金の力でぶんなぐる的なあれですね。わかります。
うまく話の切れ目が見えなかったために今回は短いです。
サロンの飾りつけは、できれば自分でやりたかったのだけど、そういう力仕事は遠ざけられ、ステイを言い渡された私。
アレクシスさんに何とか食い下がったけど、ダメだった。
そんな、深窓のご令嬢でもあるまいに。
前の世界では仕事で駆けずり回ったりすることなんてしょっちゅうだった。
誰かの不注意や、期限の問題で自分で体をはって現場を整えるというのも経験しているのだ。
飾り付け位全然できる。
やれることに限りは出るけど。
が、アレクシスさんは頑として、その様な力仕事や雑用はさせられないと頷いてはくれなかった。
私をなんだと思っているのか…って、聖女だね。そうだね。いやでも、聖女様って言われても、庶民なんだって。
私からのお礼の気持ちなのに、余計な仕事をお屋敷のみなさんに課すのは如何なものかと言い募ったら、では、外部から人を雇い入れますと、人を手配されてしまってもう待ったの聞かない状況となってしまった。
私はお嬢様じゃないけど、お嬢様って大変だなぁと、しみじみ思う。
普段から何かとやらせてもらえないことがあるし、私どもにお任せくださいと周りの皆様は私を大切に大切にしまおうとしてくれる。
なんだかなぁ。
そんなこんながあり、とうとう私は、アレクシスさんの財布まで動かすようになりましたよ。
どうしてこうなった。仕事が早いぞ。アレクシスさん。
地に伏すような気持ちと称賛する気持ちが分離する私の心境を、汲み取ってくれる人などここにはいない。
カーライルさんには今回相談できないし。
エレイフに話したら、そのくらいの金額じゃ痛くもないんですから、出させておけばいいんですよ。と、言われてしまった。意地悪め。
サロンに入る手伝いの皆様。
普段と違ったざわめきが耳をくすぐる。
屋敷内にある備品の他に、搬入されてくる飾りつけのための布たち。
今ある屋敷内の備品だけでやろう。と思っていた私の考えは、これまたアレクシスさんの財布の力で亡き者にされたのでした。
金の力ってすごいよね。
きれいな布たちがよりどりみどりで、きらきらとした洪水が目の前にあふれている。
お屋敷にある備品も、品が良い物ばかりだったけど、アレクシスさんが用意してくれたものは、なんて言えばいいんだろう。
キラキラしたものが多いと言えばいいのだろうか?
かわいらしさというか?
ときめき感というか?
普段発揮されない乙女心をそっとくすぐられる感があるのだ。
黒を基調として、赤い縁取りと白いきらきらとした石を縫い込んだ布もあれば、ふわふわとした素材のパステルカラーの布もある。しっとりとした光沢のあるベージュの布は、さわり心地もすべらかでうっとりした。
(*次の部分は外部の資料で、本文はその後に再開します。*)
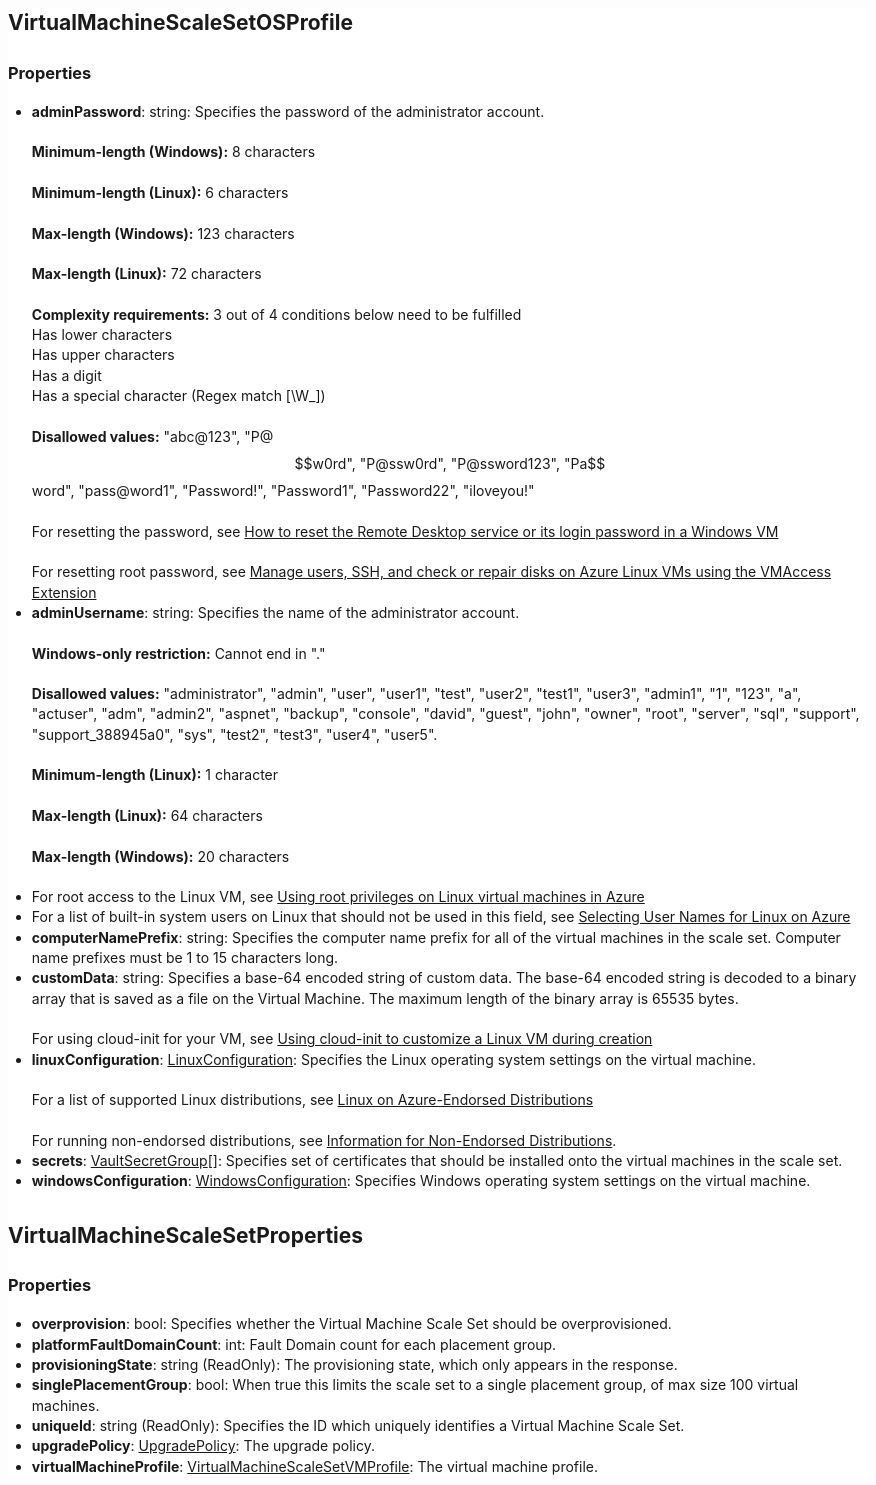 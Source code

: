## VirtualMachineScaleSetOSProfile
### Properties
* **adminPassword**: string: Specifies the password of the administrator account. <br><br> **Minimum-length (Windows):** 8 characters <br><br> **Minimum-length (Linux):** 6 characters <br><br> **Max-length (Windows):** 123 characters <br><br> **Max-length (Linux):** 72 characters <br><br> **Complexity requirements:** 3 out of 4 conditions below need to be fulfilled <br> Has lower characters <br>Has upper characters <br> Has a digit <br> Has a special character (Regex match [\W_]) <br><br> **Disallowed values:** "abc@123", "P@$$w0rd", "P@ssw0rd", "P@ssword123", "Pa$$word", "pass@word1", "Password!", "Password1", "Password22", "iloveyou!" <br><br> For resetting the password, see [How to reset the Remote Desktop service or its login password in a Windows VM](https://docs.microsoft.com/azure/virtual-machines/virtual-machines-windows-reset-rdp?toc=%2fazure%2fvirtual-machines%2fwindows%2ftoc.json) <br><br> For resetting root password, see [Manage users, SSH, and check or repair disks on Azure Linux VMs using the VMAccess Extension](https://docs.microsoft.com/azure/virtual-machines/virtual-machines-linux-using-vmaccess-extension?toc=%2fazure%2fvirtual-machines%2flinux%2ftoc.json#reset-root-password)
* **adminUsername**: string: Specifies the name of the administrator account. <br><br> **Windows-only restriction:** Cannot end in "." <br><br> **Disallowed values:** "administrator", "admin", "user", "user1", "test", "user2", "test1", "user3", "admin1", "1", "123", "a", "actuser", "adm", "admin2", "aspnet", "backup", "console", "david", "guest", "john", "owner", "root", "server", "sql", "support", "support_388945a0", "sys", "test2", "test3", "user4", "user5". <br><br> **Minimum-length (Linux):** 1  character <br><br> **Max-length (Linux):** 64 characters <br><br> **Max-length (Windows):** 20 characters  <br><br><li> For root access to the Linux VM, see [Using root privileges on Linux virtual machines in Azure](https://docs.microsoft.com/azure/virtual-machines/virtual-machines-linux-use-root-privileges?toc=%2fazure%2fvirtual-machines%2flinux%2ftoc.json)<br><li> For a list of built-in system users on Linux that should not be used in this field, see [Selecting User Names for Linux on Azure](https://docs.microsoft.com/azure/virtual-machines/virtual-machines-linux-usernames?toc=%2fazure%2fvirtual-machines%2flinux%2ftoc.json)
* **computerNamePrefix**: string: Specifies the computer name prefix for all of the virtual machines in the scale set. Computer name prefixes must be 1 to 15 characters long.
* **customData**: string: Specifies a base-64 encoded string of custom data. The base-64 encoded string is decoded to a binary array that is saved as a file on the Virtual Machine. The maximum length of the binary array is 65535 bytes. <br><br> For using cloud-init for your VM, see [Using cloud-init to customize a Linux VM during creation](https://docs.microsoft.com/azure/virtual-machines/virtual-machines-linux-using-cloud-init?toc=%2fazure%2fvirtual-machines%2flinux%2ftoc.json)
* **linuxConfiguration**: [LinuxConfiguration](#linuxconfiguration): Specifies the Linux operating system settings on the virtual machine. <br><br>For a list of supported Linux distributions, see [Linux on Azure-Endorsed Distributions](https://docs.microsoft.com/azure/virtual-machines/virtual-machines-linux-endorsed-distros?toc=%2fazure%2fvirtual-machines%2flinux%2ftoc.json) <br><br> For running non-endorsed distributions, see [Information for Non-Endorsed Distributions](https://docs.microsoft.com/azure/virtual-machines/virtual-machines-linux-create-upload-generic?toc=%2fazure%2fvirtual-machines%2flinux%2ftoc.json).
* **secrets**: [VaultSecretGroup](#vaultsecretgroup)[]: Specifies set of certificates that should be installed onto the virtual machines in the scale set.
* **windowsConfiguration**: [WindowsConfiguration](#windowsconfiguration): Specifies Windows operating system settings on the virtual machine.

## VirtualMachineScaleSetProperties
### Properties
* **overprovision**: bool: Specifies whether the Virtual Machine Scale Set should be overprovisioned.
* **platformFaultDomainCount**: int: Fault Domain count for each placement group.
* **provisioningState**: string (ReadOnly): The provisioning state, which only appears in the response.
* **singlePlacementGroup**: bool: When true this limits the scale set to a single placement group, of max size 100 virtual machines.
* **uniqueId**: string (ReadOnly): Specifies the ID which uniquely identifies a Virtual Machine Scale Set.
* **upgradePolicy**: [UpgradePolicy](#upgradepolicy): The upgrade policy.
* **virtualMachineProfile**: [VirtualMachineScaleSetVMProfile](#virtualmachinescalesetvmprofile): The virtual machine profile.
これら全てが、私が説明した新しく開発したお菓子をそれぞれイメージさせるための小道具なのだから恐ろしい。
これが、アレクシスさんの本気の(財)力か…。
私の希望を叶えてくれるのはありがたいけど、仕事をした分だけ貢がれてる感がはんぱない。誰か助けて。せっかく脱ニートだなと思ったのに!ひもからは脱出できないのか?
素敵な布を前に、言葉の出ない私である。
ここでも、喜んでいいのか、それとも…?といった気分である。
複雑な心境なのだ。
「アオ様」
と、目の前の光景を眺めていた私の耳に低い声が響いてきた。
顔を向ければ、搬入チェックの終わったアレクシスさんがコツリコツリと優雅な歩みでこちらへやってくるところだった。
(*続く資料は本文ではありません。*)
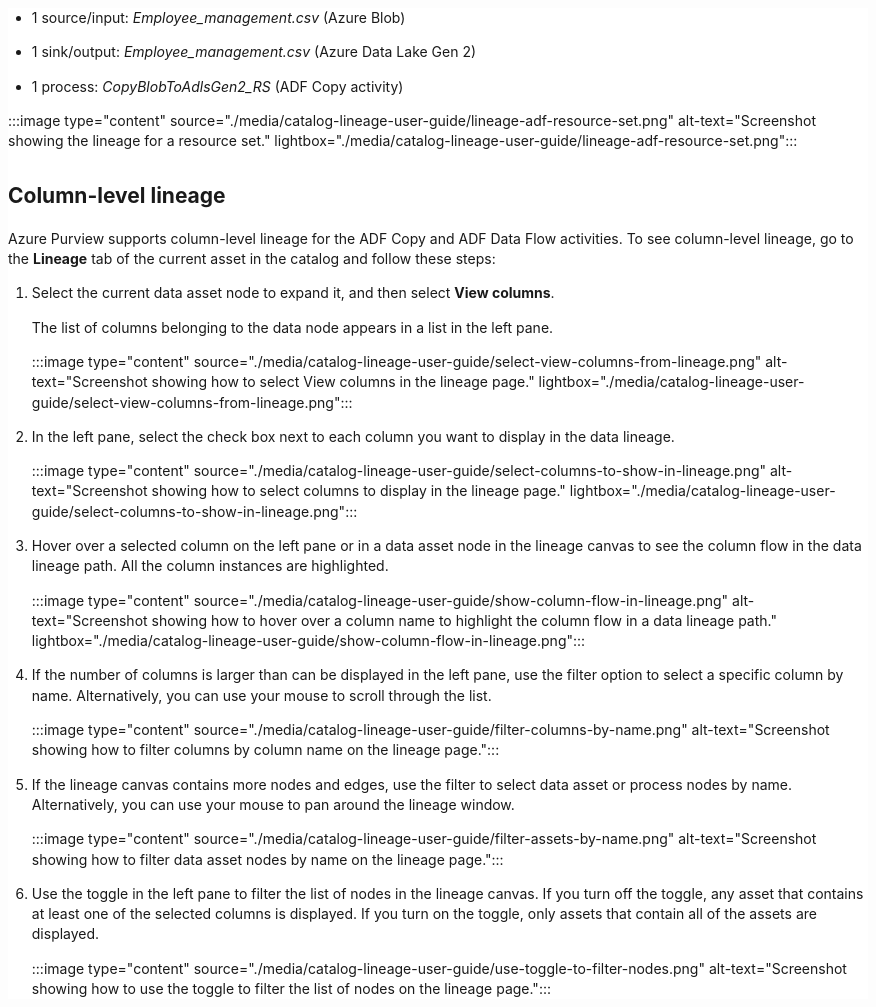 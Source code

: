 * 1 source/input: *Employee\_management.csv* (Azure Blob)

* 1 sink/output: *Employee\_management.csv* (Azure Data Lake Gen 2)

* 1 process: *CopyBlobToAdlsGen2\_RS* (ADF Copy activity)

:::image type="content" source="./media/catalog-lineage-user-guide/lineage-adf-resource-set.png" alt-text="Screenshot showing the lineage for a resource set." lightbox="./media/catalog-lineage-user-guide/lineage-adf-resource-set.png":::

## Column-level lineage

Azure Purview supports column-level lineage for the ADF Copy and ADF Data Flow activities. To see column-level lineage, go to the **Lineage** tab of the current asset in the catalog and follow these steps:

1. Select the current data asset node to expand it, and then select **View columns**.

   The list of columns belonging to the data node appears in a list in the left pane.

   :::image type="content" source="./media/catalog-lineage-user-guide/select-view-columns-from-lineage.png" alt-text="Screenshot showing how to select View columns in the lineage page." lightbox="./media/catalog-lineage-user-guide/select-view-columns-from-lineage.png":::

1. In the left pane, select the check box next to each column you want to display in the data lineage.

   :::image type="content" source="./media/catalog-lineage-user-guide/select-columns-to-show-in-lineage.png" alt-text="Screenshot showing how to select columns to display in the lineage page." lightbox="./media/catalog-lineage-user-guide/select-columns-to-show-in-lineage.png":::

1. Hover over a selected column on the left pane or in a data asset node in the lineage canvas to see the column flow in the data lineage path. All the column instances are highlighted.

   :::image type="content" source="./media/catalog-lineage-user-guide/show-column-flow-in-lineage.png" alt-text="Screenshot showing how to hover over a column name to highlight the column flow in a data lineage path." lightbox="./media/catalog-lineage-user-guide/show-column-flow-in-lineage.png":::

1. If the number of columns is larger than can be displayed in the left pane, use the filter option to select a specific column by name. Alternatively, you can use your mouse to scroll through the list.

   :::image type="content" source="./media/catalog-lineage-user-guide/filter-columns-by-name.png" alt-text="Screenshot showing how to filter columns by column name on the lineage page.":::

1. If the lineage canvas contains more nodes and edges, use the filter to select data asset or process nodes by name. Alternatively, you can use your mouse to pan around the lineage window.

   :::image type="content" source="./media/catalog-lineage-user-guide/filter-assets-by-name.png" alt-text="Screenshot showing how to filter data asset nodes by name on the lineage page.":::

1. Use the toggle in the left pane to filter the list of nodes in the lineage canvas. If you turn off the toggle, any asset that contains at least one of the selected columns is displayed. If you turn on the toggle, only assets that contain all of the assets are displayed.

   :::image type="content" source="./media/catalog-lineage-user-guide/use-toggle-to-filter-nodes.png" alt-text="Screenshot showing how to use the toggle to filter the list of nodes on the lineage page.":::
「注文していた備品は全て届きましたので、これから飾り付けを行います。基本的な指示は先日アオ様が作られた資料を渡しておりますが、要所要所で細かい指示を頂ければと存じます。」
「色々と準備のお手伝いを頂き、ありがとうございます。では、飾りつけを始めましょうか。」
内心の複雑な心境だとかは置いておいて、私はなるべくにっこりと笑ってそう言った。